Not if you need the pred as the antiinflammatory to manage your PMR symptoms. That is why you take it. As a result your body stops in-house production of corticosteroid so you don't end up with an excess - it is the excess that causes the side effects of weight gain, fat deposition and so on.

And no - although PMR patients often do have less than perfect adrenal function that is not the cause of the autoimmune disorder that causes the symptoms we call PMR. No-one knows the cause - it is probably the piling up of insults to the immune system, stress, infection, environmental factors, genetic factors. Eventually one thing too many tips the balance.

Gurn profile image
Gurn in reply to PMRpro

Thanks again some good analagies to aid my understanding.

1brian profile image
1brian

But PMRpro - I would have thought the body has already stopped producing its own cotiscoroids otherwise we wouldn't need the steroids in the first place,i.e. the body would be counteracting the inflammation itself.

piglette profile image
piglette in reply to 1brian

Hi 1brian, it is the steroids that stop the adrenal glands producing their own corticosteroids as the steroids do it for them. Before you start taking the steroids the adrenal glands are happily jogging along producing cortisol. The pred then comes along and produces cortisol as well, the body then says hold on there is an awful lot of cortisol floating about I will stop producing any until the amounts decrease to when I need to start producing it again.

1brian profile image
1brian

Hi Piglette, what I don't get is that I thought half the problem was that the body has stopped producing it's own steroids which is why there is inflammation.

PMRpro profile image
PMRproAmbassador in reply to 1brian

No, something goes wrong with the immune system and it becomes unable to recognise the cells in the body as "self" so it starts to attack them as if they were invading viruses or bacteria. This damages the cells - and that causes inflammation. The pred reduces that inflammation - and as a result, the symptoms improve.

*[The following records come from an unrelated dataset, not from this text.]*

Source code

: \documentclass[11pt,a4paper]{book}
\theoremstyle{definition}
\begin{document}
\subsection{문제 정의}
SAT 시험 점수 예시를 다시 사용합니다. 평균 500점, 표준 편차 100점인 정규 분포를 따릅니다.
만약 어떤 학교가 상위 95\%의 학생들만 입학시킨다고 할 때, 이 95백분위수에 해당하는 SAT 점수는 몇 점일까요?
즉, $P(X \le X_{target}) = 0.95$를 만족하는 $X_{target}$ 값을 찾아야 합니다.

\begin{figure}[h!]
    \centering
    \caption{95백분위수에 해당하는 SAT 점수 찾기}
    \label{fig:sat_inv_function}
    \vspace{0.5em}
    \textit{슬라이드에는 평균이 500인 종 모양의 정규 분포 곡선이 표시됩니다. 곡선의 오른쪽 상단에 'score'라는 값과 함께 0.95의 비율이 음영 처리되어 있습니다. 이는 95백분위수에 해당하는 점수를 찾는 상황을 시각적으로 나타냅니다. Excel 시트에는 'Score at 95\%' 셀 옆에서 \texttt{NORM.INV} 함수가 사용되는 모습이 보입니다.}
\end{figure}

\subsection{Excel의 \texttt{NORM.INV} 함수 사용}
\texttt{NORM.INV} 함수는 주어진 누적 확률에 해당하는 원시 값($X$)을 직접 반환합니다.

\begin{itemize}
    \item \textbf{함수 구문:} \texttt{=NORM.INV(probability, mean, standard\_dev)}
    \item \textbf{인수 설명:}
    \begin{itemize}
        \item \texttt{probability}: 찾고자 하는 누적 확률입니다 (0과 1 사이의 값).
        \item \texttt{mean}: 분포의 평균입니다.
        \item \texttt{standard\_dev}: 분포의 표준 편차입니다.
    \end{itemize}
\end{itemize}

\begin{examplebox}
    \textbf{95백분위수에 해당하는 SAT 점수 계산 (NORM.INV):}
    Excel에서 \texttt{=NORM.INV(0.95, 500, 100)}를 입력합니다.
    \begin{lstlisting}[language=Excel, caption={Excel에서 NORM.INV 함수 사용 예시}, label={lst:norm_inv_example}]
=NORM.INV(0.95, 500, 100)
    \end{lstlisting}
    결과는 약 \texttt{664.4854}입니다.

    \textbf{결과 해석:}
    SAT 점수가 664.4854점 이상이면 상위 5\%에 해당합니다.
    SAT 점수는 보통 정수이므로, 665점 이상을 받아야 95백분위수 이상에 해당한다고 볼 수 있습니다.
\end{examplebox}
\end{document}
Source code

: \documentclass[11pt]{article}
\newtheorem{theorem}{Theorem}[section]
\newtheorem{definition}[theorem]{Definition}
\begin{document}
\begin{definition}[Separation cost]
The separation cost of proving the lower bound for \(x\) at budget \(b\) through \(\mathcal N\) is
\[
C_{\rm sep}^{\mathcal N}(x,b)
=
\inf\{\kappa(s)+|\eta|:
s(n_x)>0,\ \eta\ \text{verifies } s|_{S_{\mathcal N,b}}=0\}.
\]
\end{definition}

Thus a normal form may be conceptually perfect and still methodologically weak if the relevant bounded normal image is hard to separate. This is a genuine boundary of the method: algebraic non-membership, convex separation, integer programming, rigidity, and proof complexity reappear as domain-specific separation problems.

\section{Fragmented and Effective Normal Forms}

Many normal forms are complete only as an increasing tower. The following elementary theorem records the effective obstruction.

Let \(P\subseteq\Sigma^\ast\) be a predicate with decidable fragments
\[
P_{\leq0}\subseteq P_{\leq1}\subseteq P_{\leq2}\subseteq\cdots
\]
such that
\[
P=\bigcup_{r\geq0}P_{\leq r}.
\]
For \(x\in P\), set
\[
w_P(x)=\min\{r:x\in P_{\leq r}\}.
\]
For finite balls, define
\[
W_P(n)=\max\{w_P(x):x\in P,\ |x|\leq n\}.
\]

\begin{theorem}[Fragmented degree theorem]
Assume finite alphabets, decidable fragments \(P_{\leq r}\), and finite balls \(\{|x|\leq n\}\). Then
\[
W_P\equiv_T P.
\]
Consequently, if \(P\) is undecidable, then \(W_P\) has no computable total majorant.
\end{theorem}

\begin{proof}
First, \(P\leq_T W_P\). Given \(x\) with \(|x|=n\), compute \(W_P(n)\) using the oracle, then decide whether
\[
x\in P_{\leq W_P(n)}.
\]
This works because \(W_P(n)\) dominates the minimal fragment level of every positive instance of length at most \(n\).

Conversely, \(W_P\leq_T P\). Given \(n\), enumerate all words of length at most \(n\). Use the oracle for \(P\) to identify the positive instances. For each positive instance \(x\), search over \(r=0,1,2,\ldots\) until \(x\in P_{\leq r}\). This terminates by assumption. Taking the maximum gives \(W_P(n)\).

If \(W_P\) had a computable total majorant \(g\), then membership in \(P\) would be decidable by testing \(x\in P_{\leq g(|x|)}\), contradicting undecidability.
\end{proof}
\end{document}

When the body stops producing its own steroid it causes a condition called Addison's disease.

piglette profile image
piglette in reply to 1brian

Hi 1brian, as PMRPro says the adrenal glands only stop producing their own cortisol when you start taking pred, as pred also produces the cortisol. The body is geared up to only create cortisol up to a certain amount. As you already have that amount the adrenal glands lie back and take a rest until the body does not produce the required amount of cortisol, when they have to leap into action again. We often get quite tired when this starts to happen.